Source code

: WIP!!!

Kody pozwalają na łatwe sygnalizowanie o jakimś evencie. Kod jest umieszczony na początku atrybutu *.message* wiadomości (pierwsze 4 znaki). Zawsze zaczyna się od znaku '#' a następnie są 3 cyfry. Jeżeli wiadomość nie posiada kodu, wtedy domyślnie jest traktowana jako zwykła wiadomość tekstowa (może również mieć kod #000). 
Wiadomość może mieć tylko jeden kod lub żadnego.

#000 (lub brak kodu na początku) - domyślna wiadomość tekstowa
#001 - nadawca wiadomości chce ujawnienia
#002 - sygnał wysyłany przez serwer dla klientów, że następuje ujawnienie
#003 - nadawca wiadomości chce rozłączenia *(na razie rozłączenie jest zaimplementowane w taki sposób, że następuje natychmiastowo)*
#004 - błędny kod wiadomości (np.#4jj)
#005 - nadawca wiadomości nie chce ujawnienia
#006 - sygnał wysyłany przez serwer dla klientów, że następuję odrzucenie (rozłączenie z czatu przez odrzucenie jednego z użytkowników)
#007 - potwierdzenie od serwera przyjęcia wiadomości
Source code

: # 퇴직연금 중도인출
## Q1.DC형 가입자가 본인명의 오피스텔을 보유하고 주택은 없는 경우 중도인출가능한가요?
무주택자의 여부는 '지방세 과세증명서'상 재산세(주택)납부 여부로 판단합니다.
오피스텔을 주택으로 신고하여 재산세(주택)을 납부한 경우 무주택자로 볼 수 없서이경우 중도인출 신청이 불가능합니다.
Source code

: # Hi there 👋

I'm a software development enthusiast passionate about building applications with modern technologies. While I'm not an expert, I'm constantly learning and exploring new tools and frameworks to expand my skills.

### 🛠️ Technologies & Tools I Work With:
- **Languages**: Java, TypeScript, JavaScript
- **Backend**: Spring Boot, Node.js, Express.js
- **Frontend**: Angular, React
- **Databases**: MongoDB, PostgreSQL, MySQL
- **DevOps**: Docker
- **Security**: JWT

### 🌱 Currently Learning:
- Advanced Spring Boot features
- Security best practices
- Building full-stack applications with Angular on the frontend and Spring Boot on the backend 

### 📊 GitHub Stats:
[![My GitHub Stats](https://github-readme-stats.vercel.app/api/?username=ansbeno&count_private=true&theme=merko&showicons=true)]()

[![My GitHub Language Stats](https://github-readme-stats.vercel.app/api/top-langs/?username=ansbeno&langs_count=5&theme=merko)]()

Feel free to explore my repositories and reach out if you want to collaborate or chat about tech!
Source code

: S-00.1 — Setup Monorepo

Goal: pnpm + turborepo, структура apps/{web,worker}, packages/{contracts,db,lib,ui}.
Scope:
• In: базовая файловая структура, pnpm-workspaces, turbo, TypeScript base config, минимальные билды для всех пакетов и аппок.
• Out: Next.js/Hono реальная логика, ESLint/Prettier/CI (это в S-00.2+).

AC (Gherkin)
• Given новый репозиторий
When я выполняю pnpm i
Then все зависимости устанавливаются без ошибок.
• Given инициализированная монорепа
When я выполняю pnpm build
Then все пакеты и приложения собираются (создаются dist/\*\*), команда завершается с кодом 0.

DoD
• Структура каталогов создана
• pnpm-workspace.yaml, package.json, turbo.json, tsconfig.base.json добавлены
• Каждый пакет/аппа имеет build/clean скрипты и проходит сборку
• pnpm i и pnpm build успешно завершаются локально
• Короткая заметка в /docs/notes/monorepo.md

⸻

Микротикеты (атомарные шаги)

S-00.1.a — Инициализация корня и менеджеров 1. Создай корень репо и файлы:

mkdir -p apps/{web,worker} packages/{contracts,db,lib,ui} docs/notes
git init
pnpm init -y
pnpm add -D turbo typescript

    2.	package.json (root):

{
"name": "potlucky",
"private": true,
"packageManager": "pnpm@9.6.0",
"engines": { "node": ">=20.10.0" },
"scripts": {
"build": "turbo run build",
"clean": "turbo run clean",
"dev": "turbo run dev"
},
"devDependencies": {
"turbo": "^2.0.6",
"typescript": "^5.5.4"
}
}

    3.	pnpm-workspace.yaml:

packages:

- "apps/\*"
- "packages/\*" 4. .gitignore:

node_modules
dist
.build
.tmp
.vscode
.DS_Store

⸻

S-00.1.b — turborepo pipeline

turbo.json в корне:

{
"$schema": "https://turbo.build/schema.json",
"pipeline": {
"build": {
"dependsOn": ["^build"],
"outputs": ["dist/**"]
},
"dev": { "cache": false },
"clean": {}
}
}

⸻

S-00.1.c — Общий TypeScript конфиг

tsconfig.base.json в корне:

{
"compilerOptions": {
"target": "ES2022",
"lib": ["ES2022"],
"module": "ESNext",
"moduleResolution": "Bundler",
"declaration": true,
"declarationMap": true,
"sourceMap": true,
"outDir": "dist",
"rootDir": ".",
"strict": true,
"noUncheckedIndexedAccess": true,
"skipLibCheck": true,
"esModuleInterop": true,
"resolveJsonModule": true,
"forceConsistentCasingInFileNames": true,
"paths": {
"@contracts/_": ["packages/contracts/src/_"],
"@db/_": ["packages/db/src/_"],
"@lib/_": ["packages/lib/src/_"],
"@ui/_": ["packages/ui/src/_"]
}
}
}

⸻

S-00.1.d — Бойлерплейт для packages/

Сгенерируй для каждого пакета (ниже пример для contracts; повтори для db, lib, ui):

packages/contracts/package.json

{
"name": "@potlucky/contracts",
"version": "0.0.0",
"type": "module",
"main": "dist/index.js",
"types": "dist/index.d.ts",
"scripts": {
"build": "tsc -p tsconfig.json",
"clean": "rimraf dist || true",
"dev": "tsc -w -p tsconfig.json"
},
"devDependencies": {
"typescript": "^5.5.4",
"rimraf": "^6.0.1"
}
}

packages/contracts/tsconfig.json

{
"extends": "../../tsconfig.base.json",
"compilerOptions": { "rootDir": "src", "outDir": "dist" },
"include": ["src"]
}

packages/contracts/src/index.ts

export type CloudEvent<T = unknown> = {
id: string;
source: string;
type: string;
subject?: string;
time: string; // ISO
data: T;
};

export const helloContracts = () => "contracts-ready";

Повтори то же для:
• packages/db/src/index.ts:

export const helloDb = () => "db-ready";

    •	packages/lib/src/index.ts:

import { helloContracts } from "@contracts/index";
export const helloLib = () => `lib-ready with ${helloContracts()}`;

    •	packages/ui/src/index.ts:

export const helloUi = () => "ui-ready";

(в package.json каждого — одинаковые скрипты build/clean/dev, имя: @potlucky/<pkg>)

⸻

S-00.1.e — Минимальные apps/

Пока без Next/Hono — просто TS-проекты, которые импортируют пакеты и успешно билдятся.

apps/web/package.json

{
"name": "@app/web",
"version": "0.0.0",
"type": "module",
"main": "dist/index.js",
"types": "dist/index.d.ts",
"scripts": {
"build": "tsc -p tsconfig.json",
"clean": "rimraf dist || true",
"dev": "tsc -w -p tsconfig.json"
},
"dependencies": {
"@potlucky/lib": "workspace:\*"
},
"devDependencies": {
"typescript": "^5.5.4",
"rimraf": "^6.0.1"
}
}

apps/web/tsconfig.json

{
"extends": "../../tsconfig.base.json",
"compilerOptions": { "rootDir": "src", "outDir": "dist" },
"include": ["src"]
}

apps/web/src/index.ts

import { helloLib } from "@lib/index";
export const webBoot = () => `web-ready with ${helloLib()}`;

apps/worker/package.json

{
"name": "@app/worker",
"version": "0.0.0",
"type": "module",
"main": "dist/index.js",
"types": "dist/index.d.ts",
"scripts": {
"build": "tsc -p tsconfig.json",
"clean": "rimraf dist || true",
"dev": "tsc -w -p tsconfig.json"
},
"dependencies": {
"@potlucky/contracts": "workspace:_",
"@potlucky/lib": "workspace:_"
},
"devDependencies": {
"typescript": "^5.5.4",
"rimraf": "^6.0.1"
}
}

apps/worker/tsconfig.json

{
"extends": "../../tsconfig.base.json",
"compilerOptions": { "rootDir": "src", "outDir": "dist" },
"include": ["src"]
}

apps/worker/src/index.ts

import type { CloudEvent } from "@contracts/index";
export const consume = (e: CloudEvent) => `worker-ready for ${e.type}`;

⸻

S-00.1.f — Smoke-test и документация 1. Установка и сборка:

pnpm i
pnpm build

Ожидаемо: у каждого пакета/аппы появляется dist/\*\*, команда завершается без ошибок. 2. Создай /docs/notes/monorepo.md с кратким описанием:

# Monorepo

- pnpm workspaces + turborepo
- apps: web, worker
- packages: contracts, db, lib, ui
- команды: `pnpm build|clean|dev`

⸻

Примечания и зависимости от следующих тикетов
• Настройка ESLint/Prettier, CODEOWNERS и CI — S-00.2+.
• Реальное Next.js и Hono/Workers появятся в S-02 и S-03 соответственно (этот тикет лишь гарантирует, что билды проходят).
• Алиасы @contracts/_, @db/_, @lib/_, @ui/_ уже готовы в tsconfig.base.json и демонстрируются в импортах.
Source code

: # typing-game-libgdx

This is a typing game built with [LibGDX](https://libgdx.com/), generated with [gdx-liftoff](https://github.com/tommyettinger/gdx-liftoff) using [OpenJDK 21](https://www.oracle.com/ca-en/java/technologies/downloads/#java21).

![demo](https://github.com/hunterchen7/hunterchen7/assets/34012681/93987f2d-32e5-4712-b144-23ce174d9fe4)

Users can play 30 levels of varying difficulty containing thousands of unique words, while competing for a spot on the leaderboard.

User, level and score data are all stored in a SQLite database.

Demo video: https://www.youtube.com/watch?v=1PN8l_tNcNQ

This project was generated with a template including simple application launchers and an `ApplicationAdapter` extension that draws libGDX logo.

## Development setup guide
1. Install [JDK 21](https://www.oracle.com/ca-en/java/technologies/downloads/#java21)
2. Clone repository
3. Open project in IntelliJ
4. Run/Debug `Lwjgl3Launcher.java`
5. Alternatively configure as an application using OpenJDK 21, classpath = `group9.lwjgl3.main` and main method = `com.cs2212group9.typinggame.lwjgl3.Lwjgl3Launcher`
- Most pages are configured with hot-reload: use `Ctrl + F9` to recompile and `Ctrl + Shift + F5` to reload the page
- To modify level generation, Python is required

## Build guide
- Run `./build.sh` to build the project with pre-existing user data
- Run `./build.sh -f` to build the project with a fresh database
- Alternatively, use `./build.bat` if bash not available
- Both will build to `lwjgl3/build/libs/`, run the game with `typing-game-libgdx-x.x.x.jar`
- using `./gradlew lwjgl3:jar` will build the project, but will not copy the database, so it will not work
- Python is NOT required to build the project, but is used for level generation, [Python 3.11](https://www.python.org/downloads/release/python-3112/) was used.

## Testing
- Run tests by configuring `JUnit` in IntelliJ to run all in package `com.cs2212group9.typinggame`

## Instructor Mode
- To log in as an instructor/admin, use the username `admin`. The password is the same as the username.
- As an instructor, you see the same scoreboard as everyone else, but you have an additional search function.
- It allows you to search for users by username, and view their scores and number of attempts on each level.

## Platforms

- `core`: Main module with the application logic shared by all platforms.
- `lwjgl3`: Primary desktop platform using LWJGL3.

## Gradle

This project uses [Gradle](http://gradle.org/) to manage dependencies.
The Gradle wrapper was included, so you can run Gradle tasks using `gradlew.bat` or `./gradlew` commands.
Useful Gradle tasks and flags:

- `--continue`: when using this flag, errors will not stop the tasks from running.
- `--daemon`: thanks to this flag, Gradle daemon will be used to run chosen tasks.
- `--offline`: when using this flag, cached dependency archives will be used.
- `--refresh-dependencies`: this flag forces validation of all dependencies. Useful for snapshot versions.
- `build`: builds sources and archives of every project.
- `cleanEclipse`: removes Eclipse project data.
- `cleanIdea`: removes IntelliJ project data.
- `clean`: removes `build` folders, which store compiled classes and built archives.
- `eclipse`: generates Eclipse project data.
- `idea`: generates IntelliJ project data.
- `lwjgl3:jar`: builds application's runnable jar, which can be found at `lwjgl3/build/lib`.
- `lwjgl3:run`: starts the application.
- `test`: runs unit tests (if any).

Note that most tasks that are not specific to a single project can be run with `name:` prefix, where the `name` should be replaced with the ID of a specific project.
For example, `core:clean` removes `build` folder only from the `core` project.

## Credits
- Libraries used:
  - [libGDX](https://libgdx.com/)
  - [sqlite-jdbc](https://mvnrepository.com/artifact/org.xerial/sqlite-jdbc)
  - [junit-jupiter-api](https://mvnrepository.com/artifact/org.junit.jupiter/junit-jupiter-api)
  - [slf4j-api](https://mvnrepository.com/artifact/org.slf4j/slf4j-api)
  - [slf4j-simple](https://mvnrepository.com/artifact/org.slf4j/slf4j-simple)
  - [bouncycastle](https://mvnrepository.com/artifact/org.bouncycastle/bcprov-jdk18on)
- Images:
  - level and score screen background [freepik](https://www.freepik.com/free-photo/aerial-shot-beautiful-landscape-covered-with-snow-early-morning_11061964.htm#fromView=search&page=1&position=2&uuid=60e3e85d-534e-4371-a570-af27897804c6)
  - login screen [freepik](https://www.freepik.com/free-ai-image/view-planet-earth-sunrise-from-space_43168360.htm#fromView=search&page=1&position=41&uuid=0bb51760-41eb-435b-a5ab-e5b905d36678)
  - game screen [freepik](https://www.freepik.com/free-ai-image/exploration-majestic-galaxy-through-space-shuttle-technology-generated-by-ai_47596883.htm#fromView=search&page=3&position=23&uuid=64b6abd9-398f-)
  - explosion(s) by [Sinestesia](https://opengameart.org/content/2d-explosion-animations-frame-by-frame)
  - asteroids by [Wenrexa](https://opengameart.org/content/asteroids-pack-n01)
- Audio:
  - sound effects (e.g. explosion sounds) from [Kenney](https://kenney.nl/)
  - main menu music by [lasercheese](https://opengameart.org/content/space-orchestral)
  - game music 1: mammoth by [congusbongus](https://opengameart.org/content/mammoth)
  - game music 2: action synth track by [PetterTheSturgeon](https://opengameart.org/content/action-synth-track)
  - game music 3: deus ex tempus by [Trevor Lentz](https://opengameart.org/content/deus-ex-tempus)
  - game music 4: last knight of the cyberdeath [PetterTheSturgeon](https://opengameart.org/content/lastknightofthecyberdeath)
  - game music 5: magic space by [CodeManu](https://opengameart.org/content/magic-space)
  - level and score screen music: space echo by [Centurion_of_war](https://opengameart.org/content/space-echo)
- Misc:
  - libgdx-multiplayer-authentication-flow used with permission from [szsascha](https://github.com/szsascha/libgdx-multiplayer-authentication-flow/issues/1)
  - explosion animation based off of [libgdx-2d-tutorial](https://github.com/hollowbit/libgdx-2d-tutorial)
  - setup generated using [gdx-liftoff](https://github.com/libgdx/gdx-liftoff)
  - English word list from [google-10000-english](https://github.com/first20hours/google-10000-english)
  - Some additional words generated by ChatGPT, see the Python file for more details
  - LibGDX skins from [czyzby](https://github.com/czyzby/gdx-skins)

• Description of the task: In the listing above, find the line containing "- sound effects", then reproduce it and each line after it through the end, exactly and with nothing added.

• Solution:
  - sound effects (e.g. explosion sounds) from [Kenney](https://kenney.nl/)
  - main menu music by [lasercheese](https://opengameart.org/content/space-orchestral)
  - game music 1: mammoth by [congusbongus](https://opengameart.org/content/mammoth)
  - game music 2: action synth track by [PetterTheSturgeon](https://opengameart.org/content/action-synth-track)
  - game music 3: deus ex tempus by [Trevor Lentz](https://opengameart.org/content/deus-ex-tempus)
  - game music 4: last knight of the cyberdeath [PetterTheSturgeon](https://opengameart.org/content/lastknightofthecyberdeath)
  - game music 5: magic space by [CodeManu](https://opengameart.org/content/magic-space)
  - level and score screen music: space echo by [Centurion_of_war](https://opengameart.org/content/space-echo)
- Misc:
  - libgdx-multiplayer-authentication-flow used with permission from [szsascha](https://github.com/szsascha/libgdx-multiplayer-authentication-flow/issues/1)
  - explosion animation based off of [libgdx-2d-tutorial](https://github.com/hollowbit/libgdx-2d-tutorial)
  - setup generated using [gdx-liftoff](https://github.com/libgdx/gdx-liftoff)
  - English word list from [google-10000-english](https://github.com/first20hours/google-10000-english)
  - Some additional words generated by ChatGPT, see the Python file for more details
  - LibGDX skins from [czyzby](https://github.com/czyzby/gdx-skins)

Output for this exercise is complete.